Range to output from the entries below: the line containing "Integration with External" through the line containing "The app will subscribe". Set it down exactly, ends included, nothing else.
══ Data listing
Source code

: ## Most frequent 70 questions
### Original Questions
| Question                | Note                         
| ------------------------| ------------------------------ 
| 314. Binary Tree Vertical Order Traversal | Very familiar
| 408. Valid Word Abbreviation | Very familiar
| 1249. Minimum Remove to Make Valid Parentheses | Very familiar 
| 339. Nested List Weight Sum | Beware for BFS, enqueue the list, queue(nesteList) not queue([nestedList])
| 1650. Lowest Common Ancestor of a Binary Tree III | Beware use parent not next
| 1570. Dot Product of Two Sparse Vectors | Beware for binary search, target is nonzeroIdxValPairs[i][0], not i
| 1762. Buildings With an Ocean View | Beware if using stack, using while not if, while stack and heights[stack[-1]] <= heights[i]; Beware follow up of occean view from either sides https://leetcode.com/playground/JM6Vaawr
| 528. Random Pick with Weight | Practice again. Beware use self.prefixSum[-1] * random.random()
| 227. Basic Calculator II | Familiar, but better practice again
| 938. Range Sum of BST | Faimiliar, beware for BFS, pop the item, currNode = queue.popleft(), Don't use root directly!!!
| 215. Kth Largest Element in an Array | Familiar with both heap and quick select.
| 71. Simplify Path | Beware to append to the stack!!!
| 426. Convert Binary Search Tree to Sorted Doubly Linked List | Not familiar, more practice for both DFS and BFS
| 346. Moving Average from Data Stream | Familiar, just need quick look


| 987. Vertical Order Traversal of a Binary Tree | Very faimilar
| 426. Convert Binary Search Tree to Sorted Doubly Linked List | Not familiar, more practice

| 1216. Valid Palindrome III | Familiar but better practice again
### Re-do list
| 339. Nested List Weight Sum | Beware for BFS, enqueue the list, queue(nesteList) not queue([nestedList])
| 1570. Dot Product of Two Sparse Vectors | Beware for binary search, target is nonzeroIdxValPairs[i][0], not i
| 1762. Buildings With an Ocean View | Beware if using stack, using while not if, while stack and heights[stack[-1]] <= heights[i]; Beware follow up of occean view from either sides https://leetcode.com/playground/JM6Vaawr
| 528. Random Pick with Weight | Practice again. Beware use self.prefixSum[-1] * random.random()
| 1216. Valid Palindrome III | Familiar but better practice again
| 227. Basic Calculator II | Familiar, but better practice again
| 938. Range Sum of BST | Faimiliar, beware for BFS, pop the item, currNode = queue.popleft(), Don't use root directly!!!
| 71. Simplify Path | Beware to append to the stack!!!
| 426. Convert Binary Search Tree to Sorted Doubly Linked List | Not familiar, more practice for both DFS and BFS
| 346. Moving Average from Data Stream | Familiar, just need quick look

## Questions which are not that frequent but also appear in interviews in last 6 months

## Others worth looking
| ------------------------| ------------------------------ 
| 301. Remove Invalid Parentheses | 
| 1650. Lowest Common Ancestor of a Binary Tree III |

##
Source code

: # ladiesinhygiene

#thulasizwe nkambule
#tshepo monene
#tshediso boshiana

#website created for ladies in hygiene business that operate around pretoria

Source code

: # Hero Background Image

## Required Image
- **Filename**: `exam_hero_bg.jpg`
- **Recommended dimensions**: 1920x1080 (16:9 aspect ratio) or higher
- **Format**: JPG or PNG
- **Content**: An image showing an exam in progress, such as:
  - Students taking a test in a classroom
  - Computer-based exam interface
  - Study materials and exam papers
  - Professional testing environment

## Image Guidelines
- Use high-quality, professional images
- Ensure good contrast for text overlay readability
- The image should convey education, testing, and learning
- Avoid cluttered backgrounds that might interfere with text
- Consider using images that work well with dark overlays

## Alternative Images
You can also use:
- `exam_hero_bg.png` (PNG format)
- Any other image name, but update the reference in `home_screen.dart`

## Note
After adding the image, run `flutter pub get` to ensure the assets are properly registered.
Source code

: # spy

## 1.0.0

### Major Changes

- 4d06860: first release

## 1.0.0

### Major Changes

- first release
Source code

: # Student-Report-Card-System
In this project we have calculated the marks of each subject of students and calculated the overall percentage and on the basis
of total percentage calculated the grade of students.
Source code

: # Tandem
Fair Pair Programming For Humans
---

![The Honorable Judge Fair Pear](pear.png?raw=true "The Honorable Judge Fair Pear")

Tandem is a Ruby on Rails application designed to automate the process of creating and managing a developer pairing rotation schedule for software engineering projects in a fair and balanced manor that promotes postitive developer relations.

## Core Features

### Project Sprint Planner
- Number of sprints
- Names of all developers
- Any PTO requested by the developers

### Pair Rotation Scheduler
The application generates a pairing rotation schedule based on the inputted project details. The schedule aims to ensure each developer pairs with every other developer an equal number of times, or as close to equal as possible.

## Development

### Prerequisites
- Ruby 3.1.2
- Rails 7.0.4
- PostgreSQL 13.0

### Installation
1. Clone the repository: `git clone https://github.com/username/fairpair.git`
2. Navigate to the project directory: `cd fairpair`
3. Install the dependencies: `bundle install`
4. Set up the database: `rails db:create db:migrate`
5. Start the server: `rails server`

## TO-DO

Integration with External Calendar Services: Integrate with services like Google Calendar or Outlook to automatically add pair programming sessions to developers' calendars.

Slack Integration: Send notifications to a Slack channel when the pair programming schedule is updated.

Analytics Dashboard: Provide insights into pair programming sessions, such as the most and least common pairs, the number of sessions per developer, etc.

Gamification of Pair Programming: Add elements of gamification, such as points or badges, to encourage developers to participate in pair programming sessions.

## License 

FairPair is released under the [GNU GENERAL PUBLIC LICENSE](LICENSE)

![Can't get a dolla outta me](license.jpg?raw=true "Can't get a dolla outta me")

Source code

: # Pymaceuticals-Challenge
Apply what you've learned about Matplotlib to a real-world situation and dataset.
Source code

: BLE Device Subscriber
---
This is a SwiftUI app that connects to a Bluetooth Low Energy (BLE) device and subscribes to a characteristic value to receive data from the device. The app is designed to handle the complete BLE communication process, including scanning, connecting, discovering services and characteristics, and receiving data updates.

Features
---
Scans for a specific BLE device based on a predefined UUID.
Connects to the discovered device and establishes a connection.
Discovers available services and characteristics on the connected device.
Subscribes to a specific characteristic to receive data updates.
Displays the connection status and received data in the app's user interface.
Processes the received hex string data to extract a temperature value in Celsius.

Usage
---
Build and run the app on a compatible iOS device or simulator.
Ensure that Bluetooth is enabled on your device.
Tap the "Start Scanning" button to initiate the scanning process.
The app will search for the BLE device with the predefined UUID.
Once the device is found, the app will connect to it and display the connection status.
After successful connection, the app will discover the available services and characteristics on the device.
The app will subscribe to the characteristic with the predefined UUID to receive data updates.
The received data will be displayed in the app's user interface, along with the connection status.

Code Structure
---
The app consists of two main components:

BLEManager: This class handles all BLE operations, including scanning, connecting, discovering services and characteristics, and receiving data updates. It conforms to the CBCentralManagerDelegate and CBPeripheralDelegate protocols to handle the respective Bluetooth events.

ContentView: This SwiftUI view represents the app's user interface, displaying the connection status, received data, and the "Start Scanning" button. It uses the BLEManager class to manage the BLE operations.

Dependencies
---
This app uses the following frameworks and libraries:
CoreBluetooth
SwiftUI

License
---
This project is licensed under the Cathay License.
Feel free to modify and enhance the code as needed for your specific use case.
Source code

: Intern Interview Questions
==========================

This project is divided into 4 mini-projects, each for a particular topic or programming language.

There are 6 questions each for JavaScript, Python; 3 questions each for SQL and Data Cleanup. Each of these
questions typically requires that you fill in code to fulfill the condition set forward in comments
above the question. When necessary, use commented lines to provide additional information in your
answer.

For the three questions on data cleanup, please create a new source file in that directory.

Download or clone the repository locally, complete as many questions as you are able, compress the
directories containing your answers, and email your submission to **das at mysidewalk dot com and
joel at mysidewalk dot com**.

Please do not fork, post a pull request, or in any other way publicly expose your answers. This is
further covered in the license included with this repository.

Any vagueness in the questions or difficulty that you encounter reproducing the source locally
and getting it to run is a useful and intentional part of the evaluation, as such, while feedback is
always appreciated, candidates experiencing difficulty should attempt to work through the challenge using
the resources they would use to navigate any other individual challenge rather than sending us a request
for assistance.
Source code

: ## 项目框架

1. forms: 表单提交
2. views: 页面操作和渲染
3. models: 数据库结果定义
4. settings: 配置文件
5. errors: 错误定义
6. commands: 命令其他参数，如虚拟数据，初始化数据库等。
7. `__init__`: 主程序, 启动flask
════
The completed task →
Integration with External Calendar Services: Integrate with services like Google Calendar or Outlook to automatically add pair programming sessions to developers' calendars.

Slack Integration: Send notifications to a Slack channel when the pair programming schedule is updated.

Analytics Dashboard: Provide insights into pair programming sessions, such as the most and least common pairs, the number of sessions per developer, etc.

Gamification of Pair Programming: Add elements of gamification, such as points or badges, to encourage developers to participate in pair programming sessions.

## License 

FairPair is released under the [GNU GENERAL PUBLIC LICENSE](LICENSE)

![Can't get a dolla outta me](license.jpg?raw=true "Can't get a dolla outta me")

Source code

: # Pymaceuticals-Challenge
Apply what you've learned about Matplotlib to a real-world situation and dataset.
Source code

: BLE Device Subscriber
---
This is a SwiftUI app that connects to a Bluetooth Low Energy (BLE) device and subscribes to a characteristic value to receive data from the device. The app is designed to handle the complete BLE communication process, including scanning, connecting, discovering services and characteristics, and receiving data updates.

Features
---
Scans for a specific BLE device based on a predefined UUID.
Connects to the discovered device and establishes a connection.
Discovers available services and characteristics on the connected device.
Subscribes to a specific characteristic to receive data updates.
Displays the connection status and received data in the app's user interface.
Processes the received hex string data to extract a temperature value in Celsius.

Usage
---
Build and run the app on a compatible iOS device or simulator.
Ensure that Bluetooth is enabled on your device.
Tap the "Start Scanning" button to initiate the scanning process.
The app will search for the BLE device with the predefined UUID.
Once the device is found, the app will connect to it and display the connection status.
After successful connection, the app will discover the available services and characteristics on the device.
The app will subscribe to the characteristic with the predefined UUID to receive data updates.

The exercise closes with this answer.